8 trials were included in the analysis and comprised 2799 patients receiving cyclin-dependent kinase 4/6 inhibitors palbociclib: 873 patients; ribociclib: 1153 patients; abemaciclib: 773 patients. In 5 trials (1524 patients), the endocrine therapy backbone was an AI and in 3 trials (1275 patients) it was fulvestrant. Compared to palbociclib, ribociclib and abemaciclib showed significantly lower grade 3-4 neutropenia, but significantly higher GI toxicity. Treatment discontinuation was higher with abemaciclib than other drugs. Efficacy of the 3 drugs was similar. Compared to palbociclib, for AI backbone, the HR for PFS for ribociclib was 0.98 and for abemaciclib 1.02. For fulvestrant backbone, the HR were 0.88 and 0.93 respectively.

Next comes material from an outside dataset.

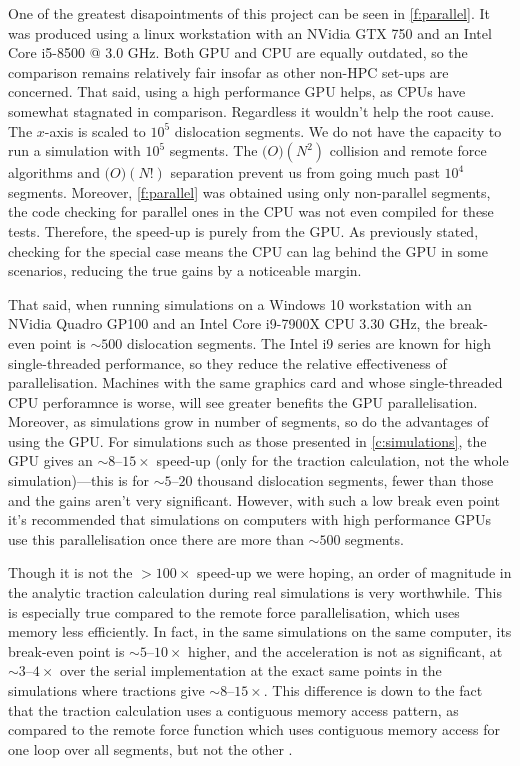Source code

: One of the greatest disapointments of this project can be seen in \cref{f:parallel}. It was produced using a linux workstation with an NVidia GTX 750 and an Intel Core i5-8500 @ 3.0 GHz. Both GPU and CPU are equally outdated, so the comparison remains relatively fair insofar as other non-HPC set-ups are concerned. That said, using a high performance GPU helps, as CPUs have somewhat stagnated in comparison. Regardless it wouldn't help the root cause. The $x$-axis is scaled to $10^5$ dislocation segments. We do not have the capacity to run a simulation with $10^5$ segments. The $\mathcal(O)(N^2)$ collision and remote force algorithms and $\mathcal(O)(N!)$ separation prevent us from going much past $10^4$ segments. Moreover, \cref{f:parallel} was obtained using only non-parallel segments, the code checking for parallel ones in the CPU was not even compiled for these tests. Therefore, the speed-up is purely from the GPU. As previously stated, checking for the special case means the CPU can lag behind the GPU in some scenarios, reducing the true gains by a noticeable margin.

That said, when running simulations on a Windows 10 workstation with an NVidia Quadro GP100 and an Intel Core i9-7900X CPU \@ 3.30 GHz, the break-even point is $\sim 500$ dislocation segments. The Intel i9 series are known for high single-threaded performance, so they reduce the relative effectiveness of parallelisation. Machines with the same graphics card and whose single-threaded CPU perforamnce is worse, will see greater benefits the GPU parallelisation. Moreover, as simulations grow in number of segments, so do the advantages of using the GPU. For simulations such as those presented in \cref{c:simulations}, the GPU gives an $\sim 8$--$15\times$ speed-up (only for the traction calculation, not the whole simulation)---this is for $\sim 5$--$20$ thousand dislocation segments, fewer than those and the gains aren't very significant. However, with such a low break even point it's recommended that simulations on computers with high performance GPUs use this parallelisation once there are more than $\sim 500$ segments.

Though it is not the $>100\times$ speed-up we were hoping, an order of magnitude in the analytic traction calculation during real simulations is very worthwhile. This is especially true compared to the remote force parallelisation, which uses memory less efficiently. In fact, in the same simulations on the same computer, its break-even point is $\sim 5$--$10\times$ higher, and the acceleration is not as significant, at $\sim 3$--$4 \times$ over the serial implementation at the exact same points in the simulations where tractions give $\sim 8$--$15\times$. This difference is down to the fact that the traction calculation uses a contiguous memory access pattern, as compared to the remote force function which uses contiguous memory access for one loop over all segments, but not the other \cite{gpu_ddd}.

Palbociclib, ribociclib and abemaciclib have comparable efficacy, but differences in safety and tolerability. Abemaciclib has worse tolerability with significantly higher treatment discontinuation likely due to GI toxicity.

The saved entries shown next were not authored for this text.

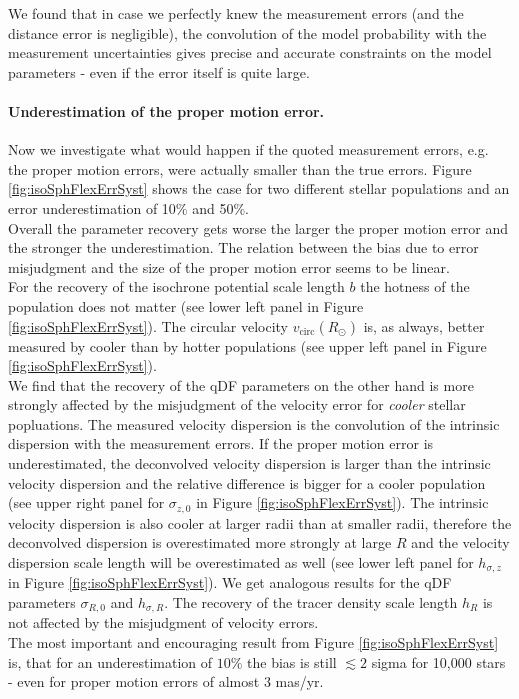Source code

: We found that in case we perfectly knew the measurement errors (and the distance error is negligible), the convolution of the model probability with the measurement uncertainties gives precise and accurate constraints on the model parameters - even if the error itself is quite large.



\paragraph{Underestimation of the proper motion error.}  Now we investigate what would happen if the quoted measurement errors, e.g. the proper motion errors, were actually smaller than the true errors. Figure \ref{fig:isoSphFlexErrSyst} shows the case for two different stellar populations and an error underestimation of 10\% and 50\%. 
\\Overall the parameter recovery gets worse the larger the proper motion error and the stronger the underestimation. The relation between the bias due to error misjudgment and the size of the proper motion error seems to be linear.
\\For the recovery of the isochrone potential scale length $b$ the hotness of the population does not matter (see lower left panel in Figure \ref{fig:isoSphFlexErrSyst}). The circular velocity $v_\text{circ}(R_\odot)$ is, as always, better measured by cooler than by hotter populations (see upper left panel in Figure \ref{fig:isoSphFlexErrSyst}). 
\\We find that the recovery of the qDF parameters on the other hand is more strongly affected by the misjudgment of the velocity error for \emph{cooler} stellar popluations. The measured velocity dispersion is the convolution of the intrinsic dispersion with the measurement errors. If the proper motion error is underestimated, the deconvolved velocity dispersion is larger than the intrinsic velocity dispersion and the relative difference is bigger for a cooler population (see upper right panel for $\sigma_{z,0}$ in Figure \ref{fig:isoSphFlexErrSyst}). The intrinsic velocity dispersion is also cooler at larger radii than at smaller radii, therefore the deconvolved dispersion is overestimated more strongly at large $R$ and the velocity dispersion scale length will be overestimated as well (see lower left panel for $h_{\sigma,z}$ in Figure \ref{fig:isoSphFlexErrSyst}). We get analogous results for the qDF parameters $\sigma_{R,0}$ and $h_{\sigma,R}$. The recovery of the tracer density scale length $h_R$ is not affected by the misjudgment of velocity errors. 
\\The most important and encouraging result from Figure \ref{fig:isoSphFlexErrSyst} is, that for an underestimation of $10\%$ the bias is still $\lesssim 2$ sigma for 10,000 stars \Wilma{[TO DO: Check]} - even for proper motion errors of almost $3$ mas/yr.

帕博西尼、瑞博西尼和阿贝西利均已被批准与内分泌治疗联合用于激素受体阳性、HER2 阴性转移性乳腺癌。虽然这些药物的疗效似乎相似,但在安全性和耐受性方面存在差异。
我们检索了 PubMed 以及 ASCO、ESMO 和 SABCS 会议记录,以确定帕博西尼、瑞博西尼和阿贝西利的随机试验。为每种已批准的药物提取常见和严重不良事件(AE)的数据。对于每种 AE 的优势比和无进展生存期的风险比均相对于单独的内分泌治疗进行计算。然后,对每个内分泌治疗骨干(芳香酶抑制剂(AI)或氟维司群)进行网络荟萃分析,以比较瑞博西尼和阿贝西利与帕博西尼。
8 项研究被纳入分析,共纳入 2799 例接受细胞周期蛋白依赖性激酶 4/6 抑制剂治疗的患者:帕博西尼 873 例;瑞博西尼 1153 例;阿贝西利 773 例。在 5 项试验(1524 例患者)中,内分泌治疗骨干为 AI,在 3 项试验(1275 例患者)中为氟维司群。与帕博西尼相比,瑞博西尼和阿贝西利的 3-4 级中性粒细胞减少症发生率显著降低,但胃肠道毒性显著增加。阿贝西利的停药率高于其他药物。这 3 种药物的疗效相似。与帕博西尼相比,对于 AI 骨干,瑞博西尼的 PFS 风险比为 0.98,阿贝西利为 1.02。对于氟维司群骨干,风险比分别为 0.88 和 0.93。
帕博西尼、瑞博西尼和阿贝西利的疗效相当,但在安全性和耐受性方面存在差异。阿贝西利的耐受性较差,停药率显著增加,可能与胃肠道毒性有关。